Digital technology could increase circularity by providing the transparency and data management required to create an efficient ecosystem in which batteries and critical materials can be traced through end-of-life.
Battery manufacturers may find new opportunities in recycling as the market matures. Companies could create a closed-loop, domestic supply chain that involves the collection, recycling, reuse, or repair of used Li-ion batteries. The recycling industry alone could create a $6 billion profit pool by 2040, by which time revenue could exceed $40 billion—more than a three-fold increase from 2030 values (Exhibit 16).
Current recycling business models are costly and heavily dependent on various factors, including battery design, process quality, and shifts in market supply or raw-material demand.
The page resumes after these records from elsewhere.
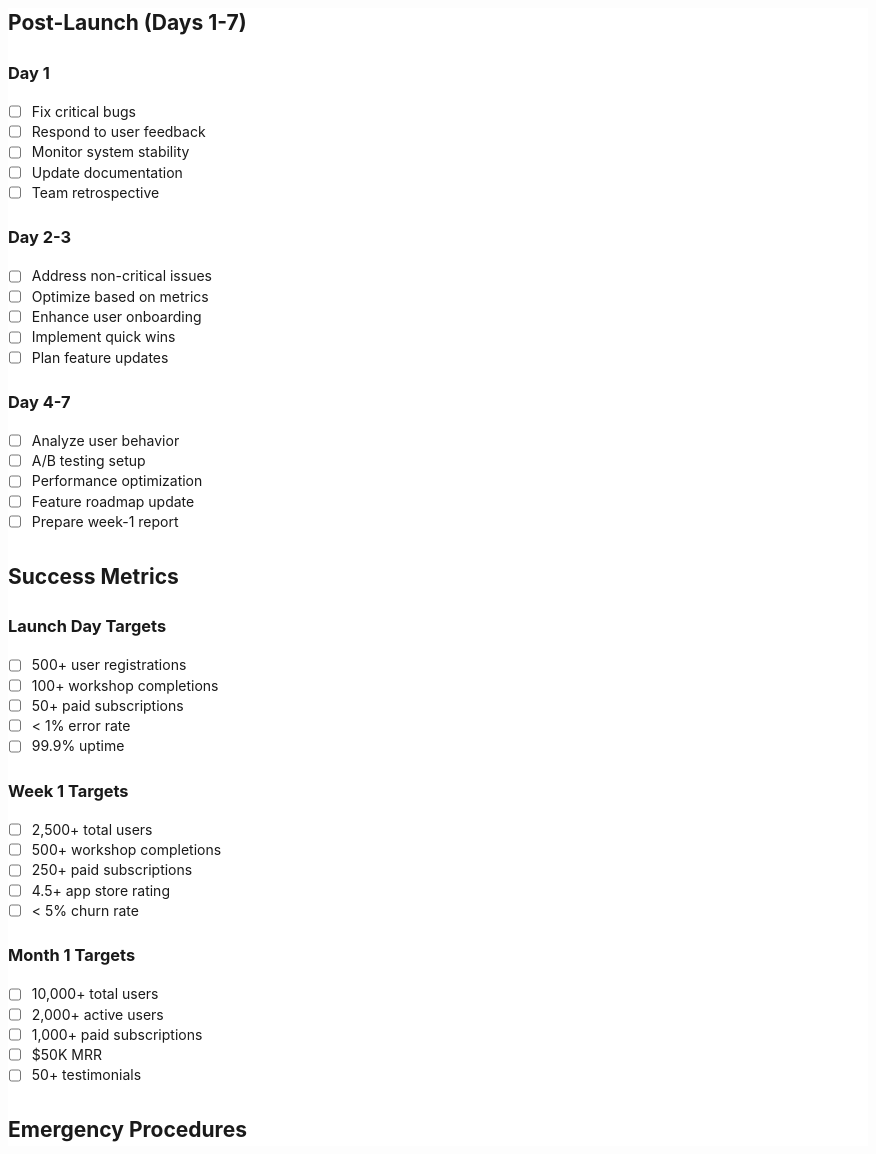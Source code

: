 ## Post-Launch (Days 1-7)

### Day 1
- [ ] Fix critical bugs
- [ ] Respond to user feedback
- [ ] Monitor system stability
- [ ] Update documentation
- [ ] Team retrospective

### Day 2-3
- [ ] Address non-critical issues
- [ ] Optimize based on metrics
- [ ] Enhance user onboarding
- [ ] Implement quick wins
- [ ] Plan feature updates

### Day 4-7
- [ ] Analyze user behavior
- [ ] A/B testing setup
- [ ] Performance optimization
- [ ] Feature roadmap update
- [ ] Prepare week-1 report

## Success Metrics

### Launch Day Targets
- [ ] 500+ user registrations
- [ ] 100+ workshop completions
- [ ] 50+ paid subscriptions
- [ ] < 1% error rate
- [ ] 99.9% uptime

### Week 1 Targets
- [ ] 2,500+ total users
- [ ] 500+ workshop completions
- [ ] 250+ paid subscriptions
- [ ] 4.5+ app store rating
- [ ] < 5% churn rate

### Month 1 Targets
- [ ] 10,000+ total users
- [ ] 2,000+ active users
- [ ] 1,000+ paid subscriptions
- [ ] $50K MRR
- [ ] 50+ testimonials

## Emergency Procedures
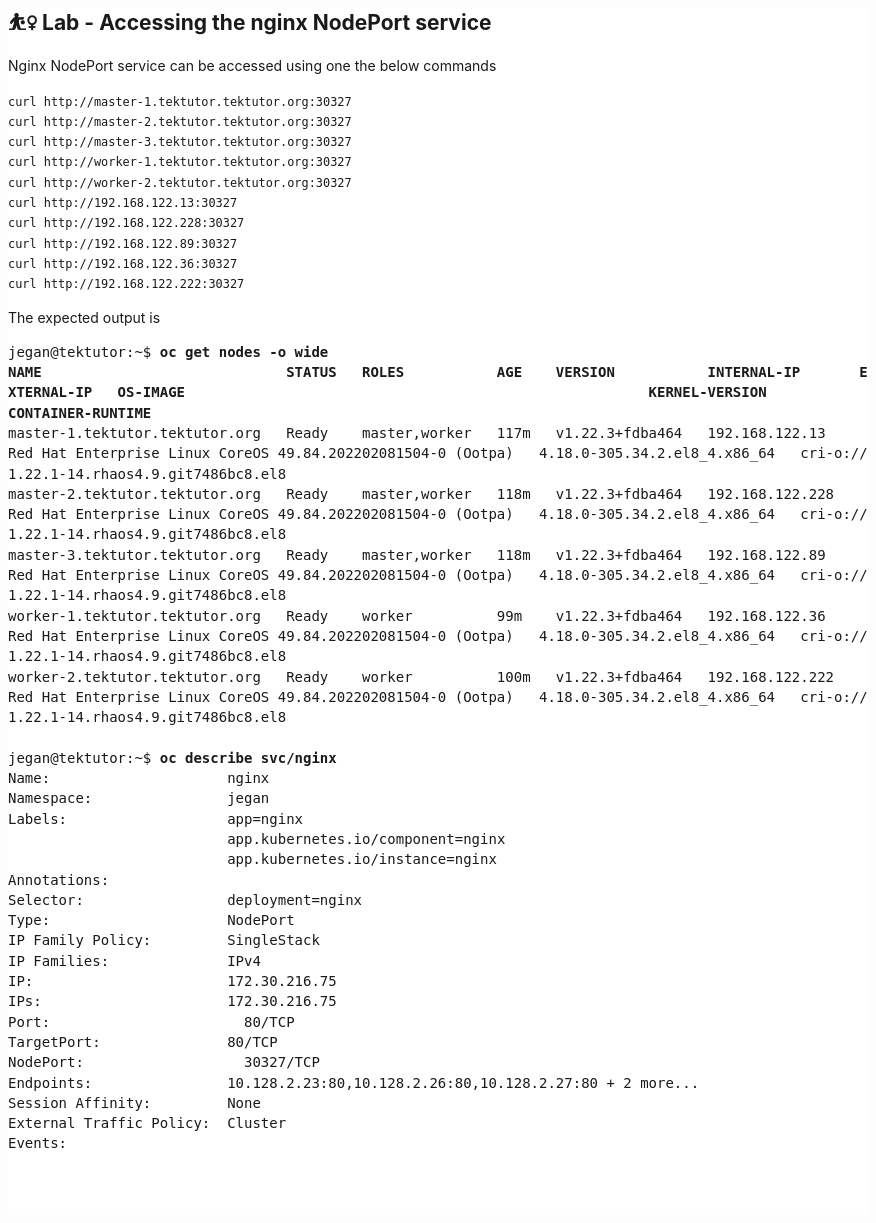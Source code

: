 ## ⛹️‍♀️ Lab - Accessing the nginx NodePort service

Nginx NodePort service can be accessed using one the below commands

```
curl http://master-1.tektutor.tektutor.org:30327
curl http://master-2.tektutor.tektutor.org:30327
curl http://master-3.tektutor.tektutor.org:30327
curl http://worker-1.tektutor.tektutor.org:30327
curl http://worker-2.tektutor.tektutor.org:30327
curl http://192.168.122.13:30327
curl http://192.168.122.228:30327
curl http://192.168.122.89:30327
curl http://192.168.122.36:30327
curl http://192.168.122.222:30327
```

The expected output is

<pre>
jegan@tektutor:~$ <b>oc get nodes -o wide</b>
<b>NAME                             STATUS   ROLES           AGE    VERSION           INTERNAL-IP       EXTERNAL-IP   OS-IMAGE                                                       KERNEL-VERSION                 CONTAINER-RUNTIME</b>
master-1.tektutor.tektutor.org   Ready    master,worker   117m   v1.22.3+fdba464   192.168.122.13    <none>        Red Hat Enterprise Linux CoreOS 49.84.202202081504-0 (Ootpa)   4.18.0-305.34.2.el8_4.x86_64   cri-o://1.22.1-14.rhaos4.9.git7486bc8.el8
master-2.tektutor.tektutor.org   Ready    master,worker   118m   v1.22.3+fdba464   192.168.122.228   <none>        Red Hat Enterprise Linux CoreOS 49.84.202202081504-0 (Ootpa)   4.18.0-305.34.2.el8_4.x86_64   cri-o://1.22.1-14.rhaos4.9.git7486bc8.el8
master-3.tektutor.tektutor.org   Ready    master,worker   118m   v1.22.3+fdba464   192.168.122.89    <none>        Red Hat Enterprise Linux CoreOS 49.84.202202081504-0 (Ootpa)   4.18.0-305.34.2.el8_4.x86_64   cri-o://1.22.1-14.rhaos4.9.git7486bc8.el8
worker-1.tektutor.tektutor.org   Ready    worker          99m    v1.22.3+fdba464   192.168.122.36    <none>        Red Hat Enterprise Linux CoreOS 49.84.202202081504-0 (Ootpa)   4.18.0-305.34.2.el8_4.x86_64   cri-o://1.22.1-14.rhaos4.9.git7486bc8.el8
worker-2.tektutor.tektutor.org   Ready    worker          100m   v1.22.3+fdba464   192.168.122.222   <none>        Red Hat Enterprise Linux CoreOS 49.84.202202081504-0 (Ootpa)   4.18.0-305.34.2.el8_4.x86_64   cri-o://1.22.1-14.rhaos4.9.git7486bc8.el8

jegan@tektutor:~$ <b>oc describe svc/nginx</b>
Name:                     nginx
Namespace:                jegan
Labels:                   app=nginx
                          app.kubernetes.io/component=nginx
                          app.kubernetes.io/instance=nginx
Annotations:              <none>
Selector:                 deployment=nginx
Type:                     NodePort
IP Family Policy:         SingleStack
IP Families:              IPv4
IP:                       172.30.216.75
IPs:                      172.30.216.75
Port:                     <unset>  80/TCP
TargetPort:               80/TCP
NodePort:                 <unset>  30327/TCP
Endpoints:                10.128.2.23:80,10.128.2.26:80,10.128.2.27:80 + 2 more...
Session Affinity:         None
External Traffic Policy:  Cluster
Events:                   <none>
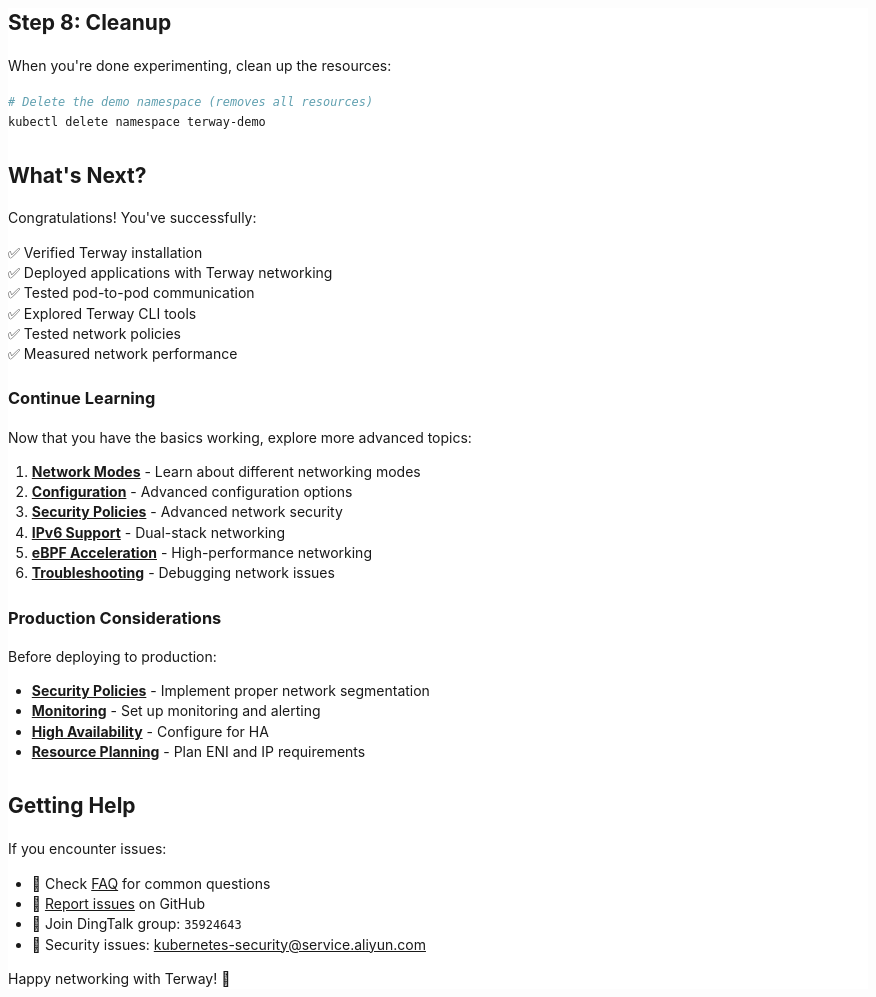 ## Step 8: Cleanup

When you're done experimenting, clean up the resources:

```bash
# Delete the demo namespace (removes all resources)
kubectl delete namespace terway-demo
```

## What's Next?

Congratulations! You've successfully:

✅ Verified Terway installation  
✅ Deployed applications with Terway networking  
✅ Tested pod-to-pod communication  
✅ Explored Terway CLI tools  
✅ Tested network policies  
✅ Measured network performance  

### Continue Learning

Now that you have the basics working, explore more advanced topics:

1. **[Network Modes](user-guide/Network-Modes.md)** - Learn about different networking modes
2. **[Configuration](user-guide/Configuration.md)** - Advanced configuration options
3. **[Security Policies](user-guide/Security-Policies.md)** - Advanced network security
4. **[IPv6 Support](user-guide/IPv6-Support.md)** - Dual-stack networking
5. **[eBPF Acceleration](user-guide/eBPF-Acceleration.md)** - High-performance networking
6. **[Troubleshooting](troubleshooting/Debugging-Guide.md)** - Debugging network issues

### Production Considerations

Before deploying to production:

- **[Security Policies](user-guide/Security-Policies.md)** - Implement proper network segmentation
- **[Monitoring](reference/Metrics.md)** - Set up monitoring and alerting
- **[High Availability](Installation-Guide.md#configuration-options)** - Configure for HA
- **[Resource Planning](troubleshooting/FAQ.md#q-how-many-enis-can-i-use-per-node)** - Plan ENI and IP requirements

## Getting Help

If you encounter issues:

- 📖 Check [FAQ](troubleshooting/FAQ.md) for common questions
- 🐛 [Report issues](https://github.com/AliyunContainerService/terway/issues) on GitHub
- 💬 Join DingTalk group: `35924643`
- 📧 Security issues: [kubernetes-security@service.aliyun.com](mailto:kubernetes-security@service.aliyun.com)

Happy networking with Terway! 🚀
In addition, operational challenges, such as limited access to battery materials, inefficient processes, and low yields resulting from immature technologies, remain persistent problems in the recycling sector.
Regulatory incentives, as well as corporate sustainability goals, provide companies with strong reasons to improve their recycling efforts by optimizing access to feedstock, technological processes, and strategic partnerships throughout the battery value chain. Companies could also improve recycling by drawing on knowledge gained from lead acid battery recycling.
Regional variations in the value chain
Value chain depth and concentration of the battery industry vary by country (Exhibit 17). While China has many mature segments, cell suppliers are increasingly announcing capacity expansion in Europe, the United States, and other major markets, to be closer to car manufacturers. Partially because of recent regulatory changes, these new locations could provide almost 40 percent of global capacity in 2030. Although current globally-announced nameplate capacity of Li-ion cell factories exceeds our market demand projections, there are several reasons why it will likely remain a supplier’s market with temporary supply bottlenecks: not all announced projects will be executed, not all will operate at full capacity, and many will be delayed. Further, battery cells are not sold on a free-floating spot market but via long-term supplier contracts. Despite rising local demand, China will likely continue to have significant overproduction capacity, while Europe and North America might not be able to meet their own local demand for cell production.
Although companies in many locations are still announcing new capacity, local growth comes with challenges. Management of the upstream supply chain will remain critical given the nature of regional raw material availability. Players in the battery value chain who want to localize the supply chain could mitigate these risks through vertical integration, localized upstream value chain, strategic partnerships, and stringent planning of manufacturing ramp-ups.
The battery value chain is facing both significant opportunities and challenges due to its unprecedented growth. It is probably one of the most ambitious scaling and ESG transformations that this highly complex and global product value chain has seen. It will require stringent efforts, cross-industry collaboration, technological disruptions, public-private-partnerships and increased research activities to succeed. If mastered, however, the industry scale-up will potentially create more than $400 billion in value-chain revenues by 2030, contribute to up to 18 million jobs along the entire value chain and around 70 GtCO2e avoided cumulative road transport emissions from 2021 to 2050.
We strongly believe that a resilient, sustainable, and circular global battery value chain is not only possible but also admirable to achieve sustainable inclusive growth.